The description of the scheduler[1] explains why:

“The RSP executes both graphics and audio processes. A graphics process sometimes extends over one frame, but an audio process must be provided in each frame to prevent inappropriate pausing. Therefore, in each frame, if the graphics task is executing, the Scheduler suspends it and saves the task state. Then it starts the audio task executing and prepares the RSP for the restart of the graphics task execution when the audio task finishes.”

[1] http://n64.icequake.net/doc/n64intro/kantan/step2/1-7.html


Thanks.

I think the thread here, really means it is a conceptually independent 'processing unit' on its own, which reads the global state of some sort, then make the modification to it. They have multiple such 'threads', each corresponding to some particular task, but with no explicit locks.

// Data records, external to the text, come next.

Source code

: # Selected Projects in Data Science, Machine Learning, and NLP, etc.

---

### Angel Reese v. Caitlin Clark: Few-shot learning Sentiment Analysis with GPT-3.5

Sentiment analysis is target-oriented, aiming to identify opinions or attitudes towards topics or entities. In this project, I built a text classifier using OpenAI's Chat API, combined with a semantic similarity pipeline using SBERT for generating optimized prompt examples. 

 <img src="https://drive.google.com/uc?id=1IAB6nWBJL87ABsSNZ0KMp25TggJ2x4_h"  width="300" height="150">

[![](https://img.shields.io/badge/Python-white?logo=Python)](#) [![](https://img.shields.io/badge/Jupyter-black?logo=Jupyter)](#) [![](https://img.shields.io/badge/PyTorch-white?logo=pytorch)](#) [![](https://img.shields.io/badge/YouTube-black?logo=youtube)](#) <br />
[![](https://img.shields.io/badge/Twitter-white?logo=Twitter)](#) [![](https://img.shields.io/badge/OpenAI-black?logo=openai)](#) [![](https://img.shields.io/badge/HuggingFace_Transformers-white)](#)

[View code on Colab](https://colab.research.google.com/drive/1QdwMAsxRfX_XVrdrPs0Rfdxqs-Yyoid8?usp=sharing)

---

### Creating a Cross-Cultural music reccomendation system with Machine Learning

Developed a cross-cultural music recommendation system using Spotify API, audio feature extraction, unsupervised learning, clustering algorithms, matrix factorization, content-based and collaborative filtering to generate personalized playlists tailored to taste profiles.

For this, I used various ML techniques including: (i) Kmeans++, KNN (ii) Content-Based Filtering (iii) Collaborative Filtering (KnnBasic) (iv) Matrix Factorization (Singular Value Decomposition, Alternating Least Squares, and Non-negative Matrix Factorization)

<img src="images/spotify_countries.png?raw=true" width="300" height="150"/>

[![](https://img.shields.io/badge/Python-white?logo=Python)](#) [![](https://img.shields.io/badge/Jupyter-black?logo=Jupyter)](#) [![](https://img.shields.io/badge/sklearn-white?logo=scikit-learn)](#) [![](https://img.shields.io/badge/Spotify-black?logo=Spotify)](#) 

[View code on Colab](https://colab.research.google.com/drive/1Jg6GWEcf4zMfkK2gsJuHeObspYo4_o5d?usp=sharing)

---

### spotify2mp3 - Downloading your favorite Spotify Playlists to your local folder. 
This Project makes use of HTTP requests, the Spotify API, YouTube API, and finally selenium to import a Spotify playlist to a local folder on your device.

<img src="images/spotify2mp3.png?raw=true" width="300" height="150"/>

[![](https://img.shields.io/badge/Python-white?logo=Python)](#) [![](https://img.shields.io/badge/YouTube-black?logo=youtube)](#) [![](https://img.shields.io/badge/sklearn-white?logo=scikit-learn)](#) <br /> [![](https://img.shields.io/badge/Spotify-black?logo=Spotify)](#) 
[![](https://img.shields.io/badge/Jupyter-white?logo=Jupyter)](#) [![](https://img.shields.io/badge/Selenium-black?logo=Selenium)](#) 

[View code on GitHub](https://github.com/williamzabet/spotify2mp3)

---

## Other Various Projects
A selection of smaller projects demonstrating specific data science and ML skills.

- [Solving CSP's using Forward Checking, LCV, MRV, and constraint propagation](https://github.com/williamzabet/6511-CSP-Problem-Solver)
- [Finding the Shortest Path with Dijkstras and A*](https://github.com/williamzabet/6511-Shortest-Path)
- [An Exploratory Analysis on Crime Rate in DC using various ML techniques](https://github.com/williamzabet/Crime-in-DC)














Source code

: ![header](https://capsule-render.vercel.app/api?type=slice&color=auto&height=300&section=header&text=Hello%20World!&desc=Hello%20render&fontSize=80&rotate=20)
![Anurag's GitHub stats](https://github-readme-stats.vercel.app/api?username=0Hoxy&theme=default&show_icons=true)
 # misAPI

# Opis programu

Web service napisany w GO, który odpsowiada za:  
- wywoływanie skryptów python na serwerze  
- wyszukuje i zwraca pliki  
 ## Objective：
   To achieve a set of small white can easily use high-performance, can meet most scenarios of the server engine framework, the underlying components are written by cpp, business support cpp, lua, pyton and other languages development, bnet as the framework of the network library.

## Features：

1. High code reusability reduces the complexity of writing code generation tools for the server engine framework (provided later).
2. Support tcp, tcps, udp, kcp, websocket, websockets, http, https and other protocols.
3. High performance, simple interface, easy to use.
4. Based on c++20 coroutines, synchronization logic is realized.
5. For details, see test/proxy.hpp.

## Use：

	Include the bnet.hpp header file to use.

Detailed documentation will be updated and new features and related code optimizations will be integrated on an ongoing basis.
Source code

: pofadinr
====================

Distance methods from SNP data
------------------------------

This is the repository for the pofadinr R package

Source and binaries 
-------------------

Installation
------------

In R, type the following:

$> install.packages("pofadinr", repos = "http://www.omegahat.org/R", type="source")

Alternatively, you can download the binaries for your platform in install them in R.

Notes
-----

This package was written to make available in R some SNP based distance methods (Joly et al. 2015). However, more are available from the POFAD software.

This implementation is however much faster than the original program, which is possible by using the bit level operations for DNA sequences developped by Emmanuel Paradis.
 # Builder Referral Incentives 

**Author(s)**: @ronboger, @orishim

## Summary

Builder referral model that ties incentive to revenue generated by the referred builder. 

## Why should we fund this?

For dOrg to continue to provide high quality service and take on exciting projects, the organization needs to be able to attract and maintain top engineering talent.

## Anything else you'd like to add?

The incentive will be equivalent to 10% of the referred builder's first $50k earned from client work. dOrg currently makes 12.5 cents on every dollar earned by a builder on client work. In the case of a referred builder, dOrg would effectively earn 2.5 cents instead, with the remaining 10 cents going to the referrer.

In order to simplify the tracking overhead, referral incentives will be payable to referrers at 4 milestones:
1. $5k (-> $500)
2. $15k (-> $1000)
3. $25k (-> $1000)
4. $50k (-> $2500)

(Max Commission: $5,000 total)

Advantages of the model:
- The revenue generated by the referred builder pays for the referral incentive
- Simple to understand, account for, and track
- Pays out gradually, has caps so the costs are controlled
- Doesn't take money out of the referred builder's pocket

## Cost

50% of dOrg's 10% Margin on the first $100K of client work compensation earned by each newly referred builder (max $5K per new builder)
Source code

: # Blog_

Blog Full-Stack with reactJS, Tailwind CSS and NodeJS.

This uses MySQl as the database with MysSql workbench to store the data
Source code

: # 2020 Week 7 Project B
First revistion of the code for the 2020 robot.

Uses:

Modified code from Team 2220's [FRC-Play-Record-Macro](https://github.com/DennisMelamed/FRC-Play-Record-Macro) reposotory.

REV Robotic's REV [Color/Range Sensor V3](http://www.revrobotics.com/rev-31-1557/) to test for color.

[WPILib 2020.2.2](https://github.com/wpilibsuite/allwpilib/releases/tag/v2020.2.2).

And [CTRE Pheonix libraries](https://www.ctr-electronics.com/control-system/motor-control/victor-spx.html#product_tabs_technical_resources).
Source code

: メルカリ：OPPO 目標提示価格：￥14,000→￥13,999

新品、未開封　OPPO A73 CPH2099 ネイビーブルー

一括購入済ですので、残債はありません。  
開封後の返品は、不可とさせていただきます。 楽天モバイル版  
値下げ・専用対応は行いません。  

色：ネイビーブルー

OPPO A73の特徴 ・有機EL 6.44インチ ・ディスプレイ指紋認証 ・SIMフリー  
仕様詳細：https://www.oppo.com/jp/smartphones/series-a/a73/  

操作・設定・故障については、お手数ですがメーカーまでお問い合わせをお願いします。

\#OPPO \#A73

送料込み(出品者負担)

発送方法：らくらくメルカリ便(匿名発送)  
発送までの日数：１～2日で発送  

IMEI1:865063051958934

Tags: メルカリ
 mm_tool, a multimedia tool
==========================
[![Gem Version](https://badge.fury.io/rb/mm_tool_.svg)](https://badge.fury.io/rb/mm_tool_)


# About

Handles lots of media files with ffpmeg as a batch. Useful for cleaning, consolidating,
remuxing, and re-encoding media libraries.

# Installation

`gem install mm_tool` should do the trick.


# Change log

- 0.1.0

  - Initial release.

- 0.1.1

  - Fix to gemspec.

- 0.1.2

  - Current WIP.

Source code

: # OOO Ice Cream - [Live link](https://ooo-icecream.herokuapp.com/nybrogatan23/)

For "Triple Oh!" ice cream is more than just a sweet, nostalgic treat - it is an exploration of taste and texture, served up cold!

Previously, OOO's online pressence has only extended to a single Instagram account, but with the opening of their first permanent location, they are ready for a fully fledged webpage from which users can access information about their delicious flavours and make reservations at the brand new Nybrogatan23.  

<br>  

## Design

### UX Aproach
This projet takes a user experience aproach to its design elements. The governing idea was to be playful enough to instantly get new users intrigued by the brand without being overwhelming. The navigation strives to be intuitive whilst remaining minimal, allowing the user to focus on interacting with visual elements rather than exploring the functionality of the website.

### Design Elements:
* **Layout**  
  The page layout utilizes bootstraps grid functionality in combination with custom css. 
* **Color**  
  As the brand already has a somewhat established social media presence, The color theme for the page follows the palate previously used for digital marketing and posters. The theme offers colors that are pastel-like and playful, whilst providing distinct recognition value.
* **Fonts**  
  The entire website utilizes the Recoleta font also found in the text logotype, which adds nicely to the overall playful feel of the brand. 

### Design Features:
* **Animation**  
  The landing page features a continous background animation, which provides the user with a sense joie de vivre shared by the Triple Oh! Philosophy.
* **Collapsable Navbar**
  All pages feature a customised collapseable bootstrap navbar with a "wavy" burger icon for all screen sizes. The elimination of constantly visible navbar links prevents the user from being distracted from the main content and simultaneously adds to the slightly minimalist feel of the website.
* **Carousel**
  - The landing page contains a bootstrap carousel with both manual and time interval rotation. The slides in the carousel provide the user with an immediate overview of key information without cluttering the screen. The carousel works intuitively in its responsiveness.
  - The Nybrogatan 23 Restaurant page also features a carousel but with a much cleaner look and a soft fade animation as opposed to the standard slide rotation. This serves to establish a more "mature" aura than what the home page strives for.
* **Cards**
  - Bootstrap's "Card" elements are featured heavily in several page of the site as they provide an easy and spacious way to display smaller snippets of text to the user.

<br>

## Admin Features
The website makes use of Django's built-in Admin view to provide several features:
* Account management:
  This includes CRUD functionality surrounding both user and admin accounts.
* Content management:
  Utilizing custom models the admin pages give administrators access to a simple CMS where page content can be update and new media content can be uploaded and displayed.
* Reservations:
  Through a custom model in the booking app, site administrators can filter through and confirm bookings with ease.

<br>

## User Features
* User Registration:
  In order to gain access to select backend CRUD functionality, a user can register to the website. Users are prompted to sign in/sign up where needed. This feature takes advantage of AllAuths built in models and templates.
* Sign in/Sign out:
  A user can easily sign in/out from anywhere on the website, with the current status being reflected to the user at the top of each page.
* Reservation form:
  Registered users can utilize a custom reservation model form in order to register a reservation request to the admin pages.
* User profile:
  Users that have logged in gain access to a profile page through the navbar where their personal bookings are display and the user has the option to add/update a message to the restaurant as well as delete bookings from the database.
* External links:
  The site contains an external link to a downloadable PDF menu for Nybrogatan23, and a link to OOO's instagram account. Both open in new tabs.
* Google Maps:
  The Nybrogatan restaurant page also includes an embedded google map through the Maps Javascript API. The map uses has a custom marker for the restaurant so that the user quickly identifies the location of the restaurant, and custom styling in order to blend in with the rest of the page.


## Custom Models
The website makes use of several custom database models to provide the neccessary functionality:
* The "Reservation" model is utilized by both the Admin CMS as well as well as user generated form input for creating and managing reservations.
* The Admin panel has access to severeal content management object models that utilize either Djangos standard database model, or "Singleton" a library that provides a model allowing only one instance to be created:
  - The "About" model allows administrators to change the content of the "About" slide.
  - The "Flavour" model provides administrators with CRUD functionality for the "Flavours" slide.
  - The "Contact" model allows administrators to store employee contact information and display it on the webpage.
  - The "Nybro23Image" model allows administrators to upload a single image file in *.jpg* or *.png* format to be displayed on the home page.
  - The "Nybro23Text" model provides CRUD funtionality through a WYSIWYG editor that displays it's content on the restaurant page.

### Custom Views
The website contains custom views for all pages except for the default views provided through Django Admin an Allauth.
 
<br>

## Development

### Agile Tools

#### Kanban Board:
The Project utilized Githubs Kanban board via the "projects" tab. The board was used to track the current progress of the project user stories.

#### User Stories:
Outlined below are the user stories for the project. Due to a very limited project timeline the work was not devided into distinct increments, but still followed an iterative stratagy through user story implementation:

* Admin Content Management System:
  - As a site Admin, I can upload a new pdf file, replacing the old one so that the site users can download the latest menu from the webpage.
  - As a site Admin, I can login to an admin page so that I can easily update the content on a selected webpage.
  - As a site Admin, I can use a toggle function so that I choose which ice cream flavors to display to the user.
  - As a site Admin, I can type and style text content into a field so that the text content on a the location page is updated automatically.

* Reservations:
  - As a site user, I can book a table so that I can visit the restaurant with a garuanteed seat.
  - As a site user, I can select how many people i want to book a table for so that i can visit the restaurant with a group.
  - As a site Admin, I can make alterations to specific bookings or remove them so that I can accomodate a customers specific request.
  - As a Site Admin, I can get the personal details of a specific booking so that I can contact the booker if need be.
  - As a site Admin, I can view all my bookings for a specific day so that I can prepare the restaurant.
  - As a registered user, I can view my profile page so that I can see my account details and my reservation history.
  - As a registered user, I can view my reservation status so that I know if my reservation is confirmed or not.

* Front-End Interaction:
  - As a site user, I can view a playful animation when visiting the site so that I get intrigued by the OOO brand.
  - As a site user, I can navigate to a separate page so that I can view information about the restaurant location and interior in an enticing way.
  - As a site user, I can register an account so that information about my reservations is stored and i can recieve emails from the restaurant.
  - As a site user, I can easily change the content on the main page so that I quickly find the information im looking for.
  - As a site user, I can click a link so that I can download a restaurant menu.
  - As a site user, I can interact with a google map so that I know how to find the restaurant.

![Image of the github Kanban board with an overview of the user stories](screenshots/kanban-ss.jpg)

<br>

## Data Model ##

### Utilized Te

Now it makes more sense to me. Threads here are more logical isolation of functionalities, not really parallel execution workers.

I was automatically associating threading with parallelism, but this makes sense for 'concurrency' even if there is only one of them are working at the time.


Seems like the same rationale as cooperative multitasking modes for RTOSs on microcontrollers without memory protection - each "thread" might handle different I/O requirements (polling game controller button input, setting up the next frame on the GPU, filling the sound buffer, etc.), and as long as none of them crash, they can all get enough CPU time to be soft-realtime.


This is in fact how all threading worked before processors started coming with multiple cores. Windows 95 used "sequential threads". Eventually we got "hyper-threading" which was indeed threads running simultaneously, and then ubiquitous multicore computing.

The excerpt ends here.